Non è possibile il sequestro per equivalente di Bitcoin quale profitto di un reato

Non è possibile il sequestro per equivalente di Bitcoin quale profitto di un reato

Recentemente a Cassazione italiana penale ha annullato il sequestro probatorio di bitcoin applicato per equivalente rispetto alla misura dell’imposta evasa contestata al ricorrente. Per i giudici di legittimità non è legittima la misura cautelare del sequestro che, in presenza della commissione di reato tributario, mirando a colpirne il profitto, cioè l’imposta evasa e calcolata in euro, applichi il sequestro probatorio su criptovalute detenute dall’indagato. La non applicabilità del sequestro dei bitcoin non è possibile n quanto questo tipo di criptovalute sono prive di valore legale e non sono valido mezzo di pagamento con effetti liberatori. Infatti, le monete virtuali quali i bitcoin non sono valute in quanto tali e non soggiacciono alle regole di circolazione e di cambio come avviene per le monete aventi corso legale.
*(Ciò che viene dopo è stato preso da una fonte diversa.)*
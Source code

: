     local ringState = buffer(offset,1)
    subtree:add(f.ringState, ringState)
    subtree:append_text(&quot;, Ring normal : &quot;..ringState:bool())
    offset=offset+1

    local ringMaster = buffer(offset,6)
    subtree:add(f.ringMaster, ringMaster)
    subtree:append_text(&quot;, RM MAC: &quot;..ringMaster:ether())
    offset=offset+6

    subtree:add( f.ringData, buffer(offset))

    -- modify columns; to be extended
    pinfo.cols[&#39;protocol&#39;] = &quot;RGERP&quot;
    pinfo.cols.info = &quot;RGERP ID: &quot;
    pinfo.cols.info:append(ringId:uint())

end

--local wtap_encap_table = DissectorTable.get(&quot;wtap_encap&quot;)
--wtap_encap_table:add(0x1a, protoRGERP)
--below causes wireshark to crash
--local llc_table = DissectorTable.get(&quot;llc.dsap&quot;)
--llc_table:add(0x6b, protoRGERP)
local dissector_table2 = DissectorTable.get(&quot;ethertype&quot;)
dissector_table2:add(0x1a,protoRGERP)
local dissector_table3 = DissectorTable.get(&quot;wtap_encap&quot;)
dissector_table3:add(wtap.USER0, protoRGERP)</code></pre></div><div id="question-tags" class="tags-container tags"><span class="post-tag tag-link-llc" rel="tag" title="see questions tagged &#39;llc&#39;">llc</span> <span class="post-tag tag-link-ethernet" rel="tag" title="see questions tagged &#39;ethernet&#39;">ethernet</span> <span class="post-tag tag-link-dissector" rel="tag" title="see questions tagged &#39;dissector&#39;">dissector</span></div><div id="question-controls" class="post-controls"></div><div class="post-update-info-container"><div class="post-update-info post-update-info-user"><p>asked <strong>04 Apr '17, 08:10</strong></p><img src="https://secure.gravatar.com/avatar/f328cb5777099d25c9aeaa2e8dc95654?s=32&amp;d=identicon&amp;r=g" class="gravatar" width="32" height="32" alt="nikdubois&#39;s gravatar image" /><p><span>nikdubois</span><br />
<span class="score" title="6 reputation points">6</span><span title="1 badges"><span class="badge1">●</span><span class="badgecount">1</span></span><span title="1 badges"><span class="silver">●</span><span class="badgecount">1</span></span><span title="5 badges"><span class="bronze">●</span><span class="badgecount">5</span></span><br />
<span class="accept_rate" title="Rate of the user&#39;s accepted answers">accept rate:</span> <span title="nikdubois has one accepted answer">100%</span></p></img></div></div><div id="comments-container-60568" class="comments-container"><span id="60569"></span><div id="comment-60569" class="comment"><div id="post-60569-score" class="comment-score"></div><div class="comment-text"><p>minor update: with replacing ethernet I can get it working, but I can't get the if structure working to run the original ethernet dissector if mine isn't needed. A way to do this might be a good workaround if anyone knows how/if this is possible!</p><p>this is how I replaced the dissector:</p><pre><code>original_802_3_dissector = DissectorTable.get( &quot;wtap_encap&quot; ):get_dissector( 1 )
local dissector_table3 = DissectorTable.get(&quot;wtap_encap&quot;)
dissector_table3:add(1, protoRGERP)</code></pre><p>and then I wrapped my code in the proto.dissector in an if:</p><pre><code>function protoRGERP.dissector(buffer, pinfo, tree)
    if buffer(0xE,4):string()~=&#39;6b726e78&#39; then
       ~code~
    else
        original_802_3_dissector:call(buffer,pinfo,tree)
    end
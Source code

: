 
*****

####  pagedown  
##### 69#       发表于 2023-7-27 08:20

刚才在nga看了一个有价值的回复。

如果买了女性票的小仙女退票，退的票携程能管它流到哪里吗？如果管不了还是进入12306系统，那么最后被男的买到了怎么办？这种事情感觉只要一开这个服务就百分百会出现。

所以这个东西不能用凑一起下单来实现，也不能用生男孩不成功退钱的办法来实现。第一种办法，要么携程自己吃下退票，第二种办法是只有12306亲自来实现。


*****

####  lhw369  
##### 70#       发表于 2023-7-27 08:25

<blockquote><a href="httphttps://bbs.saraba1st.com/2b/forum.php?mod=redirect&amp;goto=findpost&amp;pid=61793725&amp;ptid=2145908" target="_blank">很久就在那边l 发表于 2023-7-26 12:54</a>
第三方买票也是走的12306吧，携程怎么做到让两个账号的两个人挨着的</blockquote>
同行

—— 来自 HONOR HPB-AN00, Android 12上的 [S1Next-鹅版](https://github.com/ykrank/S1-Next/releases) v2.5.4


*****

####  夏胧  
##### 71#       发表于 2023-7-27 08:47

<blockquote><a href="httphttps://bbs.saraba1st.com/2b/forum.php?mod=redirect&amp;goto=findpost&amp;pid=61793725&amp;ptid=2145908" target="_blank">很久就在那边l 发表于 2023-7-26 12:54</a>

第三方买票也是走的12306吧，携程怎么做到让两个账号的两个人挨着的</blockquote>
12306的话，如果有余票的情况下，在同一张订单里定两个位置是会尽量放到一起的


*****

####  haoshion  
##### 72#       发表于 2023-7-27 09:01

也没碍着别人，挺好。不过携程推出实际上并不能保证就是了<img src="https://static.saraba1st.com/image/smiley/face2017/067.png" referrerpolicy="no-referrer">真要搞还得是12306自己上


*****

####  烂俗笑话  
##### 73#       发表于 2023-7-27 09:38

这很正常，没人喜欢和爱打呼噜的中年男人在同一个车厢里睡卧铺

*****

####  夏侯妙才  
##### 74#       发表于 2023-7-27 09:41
La criptovaluta si sostanzia nella rappresentazione di un “valore digitale” accettato da persone fisiche o giuridiche, come mezzo di scambio e non è garantita dall’esercizio di poteri autoritativi di una banca centrale o di un ente pubblico. L’andamento del suo valore non è di conseguenza agganciato all’andamento della moneta avente valore legale con cui è espresso lo stesso debito tributario verso l’Erario. Per la Cassazione è in sintesi illegittima la conversione in Bitcoin dell’importo sequestrabile in euro quale profitto del reato tributario. In particolare per la mancanza di regolamentazioni a opera di istituzioni statali che ne possano garantire in via autoritaria un andamento stabile al fine di ovviare a forti oscillazioni del cambio in sede di conversione.